Records supplied:
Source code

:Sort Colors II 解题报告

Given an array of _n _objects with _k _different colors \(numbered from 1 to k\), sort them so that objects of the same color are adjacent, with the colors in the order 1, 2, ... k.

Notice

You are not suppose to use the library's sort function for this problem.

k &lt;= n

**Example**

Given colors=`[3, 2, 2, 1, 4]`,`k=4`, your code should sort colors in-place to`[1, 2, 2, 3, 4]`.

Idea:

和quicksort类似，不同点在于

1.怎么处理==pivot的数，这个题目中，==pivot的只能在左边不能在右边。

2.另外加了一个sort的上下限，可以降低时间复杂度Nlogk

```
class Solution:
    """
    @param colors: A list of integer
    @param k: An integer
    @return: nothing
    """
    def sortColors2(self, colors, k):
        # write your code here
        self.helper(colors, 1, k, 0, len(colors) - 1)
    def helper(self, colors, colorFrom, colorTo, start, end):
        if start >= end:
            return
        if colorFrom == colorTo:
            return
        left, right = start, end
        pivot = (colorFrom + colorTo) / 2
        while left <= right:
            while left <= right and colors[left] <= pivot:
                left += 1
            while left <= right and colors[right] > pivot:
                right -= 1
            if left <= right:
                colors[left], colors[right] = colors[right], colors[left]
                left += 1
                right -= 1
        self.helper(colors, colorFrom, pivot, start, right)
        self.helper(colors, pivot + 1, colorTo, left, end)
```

Exercise aim: Only the lines holding the word "while" belong in the answer; copy them from the listing above.

Your solution:
        while left <= right:
            while left <= right and colors[left] <= pivot:
            while left <= right and colors[right] > pivot:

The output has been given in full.